WHAT THE TASK REQUIRES =>
Pictures do not belong in the copy; print every entry exactly as it stands.

........

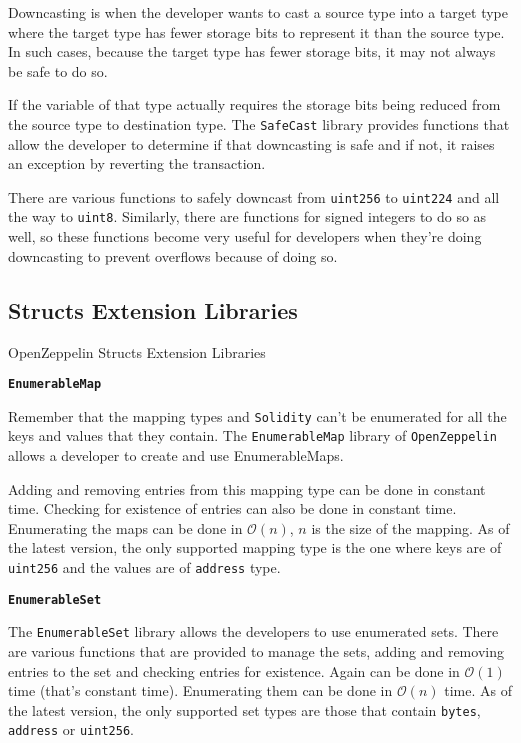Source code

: Downcasting is when the developer wants to cast a source type into a
target type where the target type has fewer storage bits to represent it
than the source type. In such cases, because the target type has fewer
storage bits, it may not always be safe to do so.

If the variable of that type actually requires the storage bits being
reduced from the source type to destination type. The \texttt{SafeCast}
library provides functions that allow the developer to determine if that
downcasting is safe and if not, it raises an exception by reverting the
transaction.

There are various functions to safely downcast from \texttt{uint256} to
\texttt{uint224} and all the way to \texttt{uint8}. Similarly, there are
functions for signed integers to do so as well, so these functions
become very useful for developers when they're doing downcasting to
prevent overflows because of doing so.

\subsection{Structs Extension
Libraries}\label{structs-extension-libraries}

OpenZeppelin Structs Extension Libraries

\textbf{\texttt{EnumerableMap}}

Remember that the mapping types and \texttt{Solidity} can't be
enumerated for all the keys and values that they contain. The
\texttt{EnumerableMap} library of \texttt{OpenZeppelin} allows a
developer to create and use EnumerableMaps.

Adding and removing entries from this mapping type can be done in
constant time. Checking for existence of entries can also be done in
constant time. Enumerating the maps can be done in $\mathcal{O}(n)$,
$n$ is the size of the mapping. As of the latest version, the only
supported mapping type is the one where keys are of \texttt{uint256} and
the values are of \texttt{address} type.

\textbf{\texttt{EnumerableSet}}

The \texttt{EnumerableSet} library allows the developers to use
enumerated sets. There are various functions that are provided to manage
the sets, adding and removing entries to the set and checking entries
for existence. Again can be done in $\mathcal{O}(1)$ time (that's
constant time). Enumerating them can be done in $\mathcal{O}(n)$ time.
As of the latest version, the only supported set types are those that
contain \texttt{bytes}, \texttt{address} or \texttt{uint256}.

........

COMPLETED TASK =>
Source code

: Downcasting is when the developer wants to cast a source type into a
target type where the target type has fewer storage bits to represent it
than the source type. In such cases, because the target type has fewer
storage bits, it may not always be safe to do so.

If the variable of that type actually requires the storage bits being
reduced from the source type to destination type. The \texttt{SafeCast}
library provides functions that allow the developer to determine if that
downcasting is safe and if not, it raises an exception by reverting the
transaction.

There are various functions to safely downcast from \texttt{uint256} to
\texttt{uint224} and all the way to \texttt{uint8}. Similarly, there are
functions for signed integers to do so as well, so these functions
become very useful for developers when they're doing downcasting to
prevent overflows because of doing so.

\subsection{Structs Extension
Libraries}\label{structs-extension-libraries}

OpenZeppelin Structs Extension Libraries

\textbf{\texttt{EnumerableMap}}

Remember that the mapping types and \texttt{Solidity} can't be
enumerated for all the keys and values that they contain. The
\texttt{EnumerableMap} library of \texttt{OpenZeppelin} allows a
developer to create and use EnumerableMaps.

Adding and removing entries from this mapping type can be done in
constant time. Checking for existence of entries can also be done in
constant time. Enumerating the maps can be done in $\mathcal{O}(n)$,
$n$ is the size of the mapping. As of the latest version, the only
supported mapping type is the one where keys are of \texttt{uint256} and
the values are of \texttt{address} type.

\textbf{\texttt{EnumerableSet}}

The \texttt{EnumerableSet} library allows the developers to use
enumerated sets. There are various functions that are provided to manage
the sets, adding and removing entries to the set and checking entries
for existence. Again can be done in $\mathcal{O}(1)$ time (that's
constant time). Enumerating them can be done in $\mathcal{O}(n)$ time.
As of the latest version, the only supported set types are those that
contain \texttt{bytes}, \texttt{address} or \texttt{uint256}.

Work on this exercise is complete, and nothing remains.